:: Listed entries ::
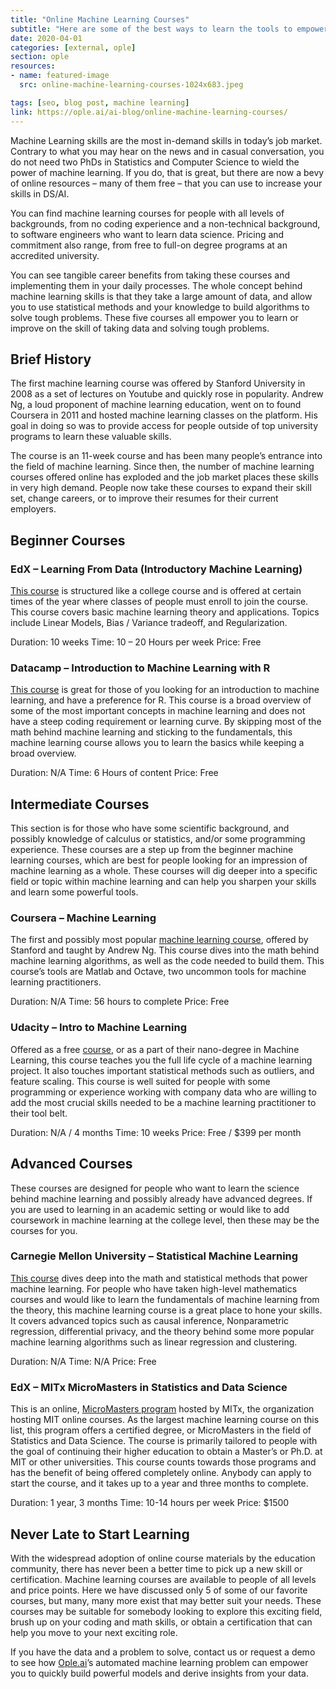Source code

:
 ```yaml
---
title: "Online Machine Learning Courses"
subtitle: "Here are some of the best ways to learn the tools to empower you to rule your data"
date: 2020-04-01
categories: [external, ople]
section: ople
resources:
- name: featured-image
  src: online-machine-learning-courses-1024x683.jpeg

tags: [seo, blog post, machine learning]
link: https://ople.ai/ai-blog/online-machine-learning-courses/
---
```

Machine Learning skills are the most in-demand skills in today’s job market. Contrary to what you may hear on the news and in casual conversation, you do not need two PhDs in Statistics and Computer Science to wield the power of machine learning. If you do, that is great, but there are now a bevy of online resources – many of them free – that you can use to increase your skills in DS/AI. 

You can find machine learning courses for people with all levels of backgrounds, from no coding experience and a non-technical background, to software engineers who want to learn data science. Pricing and commitment also range, from free to full-on degree programs at an accredited university.

You can see tangible career benefits from taking these courses and implementing them in your daily processes. The whole concept behind machine learning skills is that they take a large amount of data, and allow you to use statistical methods and your knowledge to build algorithms to solve tough problems. These five courses all empower you to learn or improve on the skill of taking data and solving tough problems.

## Brief History
The first machine learning course was offered by Stanford University in 2008 as a set of lectures on Youtube and quickly rose in popularity. Andrew Ng, a loud proponent of machine learning education, went on to found Coursera in 2011 and hosted machine learning classes on the platform. His goal in doing so was to provide access for people outside of top university programs to learn these valuable skills. 

The course is an 11-week course and has been many people’s entrance into the field of machine learning. Since then, the number of machine learning courses offered online has exploded and the job market places these skills in very high demand. People now take these courses to expand their skill set, change careers, or to improve their resumes for their current employers. 

## Beginner Courses
### EdX – Learning From Data (Introductory Machine Learning)
[This course](https://www.edx.org/course/learning-from-data-introductory-machine-learning#!) is structured like a college course and is offered at certain times of the year where classes of people must enroll to join the course. This course covers basic machine learning theory and applications. Topics include Linear Models, Bias / Variance tradeoff, and Regularization.

Duration: 10 weeks
Time: 10 – 20 Hours per week
Price: Free

### Datacamp – Introduction to Machine Learning with R
[This course](https://www.datacamp.com/courses/introduction-to-machine-learning-with-r) is great for those of you looking for an introduction to machine learning, and have a preference for R. This course is a broad overview of some of the most important concepts in machine learning and does not have a steep coding requirement or learning curve. By skipping most of the math behind machine learning and sticking to the fundamentals, this machine learning course allows you to learn the basics while keeping a broad overview.

Duration: N/A
Time: 6 Hours of content
Price: Free

## Intermediate Courses
This section is for those who have some scientific background, and possibly knowledge of calculus or statistics, and/or some programming experience. These courses are a step up from the beginner machine learning courses, which are best for people looking for an impression of machine learning as a whole. These courses will dig deeper into a specific field or topic within machine learning and can help you sharpen your skills and learn some powerful tools.

### Coursera – Machine Learning
The first and possibly most popular [machine learning course](https://www.coursera.org/learn/machine-learning), offered by Stanford and taught by Andrew Ng. This course dives into the math behind machine learning algorithms, as well as the code needed to build them. This course’s tools are Matlab and Octave, two uncommon tools for machine learning practitioners. 

Duration: N/A
Time: 56 hours to complete
Price: Free

### Udacity – Intro to Machine Learning
Offered as a free [course](https://www.udacity.com/course/intro-to-machine-learning--ud120), or as a part of their nano-degree in Machine Learning, this course teaches you the full life cycle of a machine learning project. It also touches important statistical methods such as outliers, and feature scaling. This course is well suited for people with some programming or experience working with company data who are willing to add the most crucial skills needed to be a machine learning practitioner to their tool belt.

Duration: N/A / 4 months
Time: 10 weeks
Price: Free / $399 per month

## Advanced Courses
These courses are designed for people who want to learn the science behind machine learning and possibly already have advanced degrees. If you are used to learning in an academic setting or would like to add coursework in machine learning at the college level, then these may be the courses for you. 

### Carnegie Mellon University – Statistical Machine Learning
[This course](http://www.stat.cmu.edu/~larry/=sml/) dives deep into the math and statistical methods that power machine learning. For people who have taken high-level mathematics courses and would like to learn the fundamentals of machine learning from the theory, this machine learning course is a great place to hone your skills. It covers advanced topics such as causal inference, Nonparametric regression, differential privacy, and the theory behind some more popular machine learning algorithms such as linear regression and clustering.

Duration: N/A
Time: N/A
Price: Free

### EdX – MITx MicroMasters in Statistics and Data Science
This is an online, [MicroMasters program](https://www.edx.org/micromasters/mitx-statistics-and-data-science) hosted by MITx, the organization hosting MIT online courses. As the largest machine learning course on this list, this program offers a certified degree, or MicroMasters in the field of Statistics and Data Science. The course is primarily tailored to people with the goal of continuing their higher education to obtain a Master’s or Ph.D. at MIT or other universities. This course counts towards those programs and has the benefit of being offered completely online. Anybody can apply to start the course, and it takes up to a year and three months to complete.

Duration: 1 year, 3 months
Time: 10-14 hours per week
Price: $1500

## Never Late to Start Learning
With the widespread adoption of online course materials by the education community, there has never been a better time to pick up a new skill or certification. Machine learning courses are available to people of all levels and price points. Here we have discussed only 5 of some of our favorite courses, but many, many more exist that may better suit your needs. These courses may be suitable for somebody looking to explore this exciting field, brush up on your coding and math skills, or obtain a certification that can help you move to your next exciting role.

If you have the data and a problem to solve, contact us or request a demo to see how [Ople.ai](https://ople.ai/)’s automated machine learning problem can empower you to quickly build powerful models and derive insights from your data.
:::
### [What you should do]
Output the data above exactly, beginning at its first line and ending with the line that holds "The first machine". Leave out the pictures and add nothing.

### [Response area]
Source code

:
 ```yaml
---
title: "Online Machine Learning Courses"
subtitle: "Here are some of the best ways to learn the tools to empower you to rule your data"
date: 2020-04-01
categories: [external, ople]
section: ople
resources:
- name: featured-image
  src: online-machine-learning-courses-1024x683.jpeg

tags: [seo, blog post, machine learning]
link: https://ople.ai/ai-blog/online-machine-learning-courses/
---
```

Machine Learning skills are the most in-demand skills in today’s job market. Contrary to what you may hear on the news and in casual conversation, you do not need two PhDs in Statistics and Computer Science to wield the power of machine learning. If you do, that is great, but there are now a bevy of online resources – many of them free – that you can use to increase your skills in DS/AI. 

You can find machine learning courses for people with all levels of backgrounds, from no coding experience and a non-technical background, to software engineers who want to learn data science. Pricing and commitment also range, from free to full-on degree programs at an accredited university.

You can see tangible career benefits from taking these courses and implementing them in your daily processes. The whole concept behind machine learning skills is that they take a large amount of data, and allow you to use statistical methods and your knowledge to build algorithms to solve tough problems. These five courses all empower you to learn or improve on the skill of taking data and solving tough problems.

## Brief History
The first machine learning course was offered by Stanford University in 2008 as a set of lectures on Youtube and quickly rose in popularity. Andrew Ng, a loud proponent of machine learning education, went on to found Coursera in 2011 and hosted machine learning classes on the platform. His goal in doing so was to provide access for people outside of top university programs to learn these valuable skills. 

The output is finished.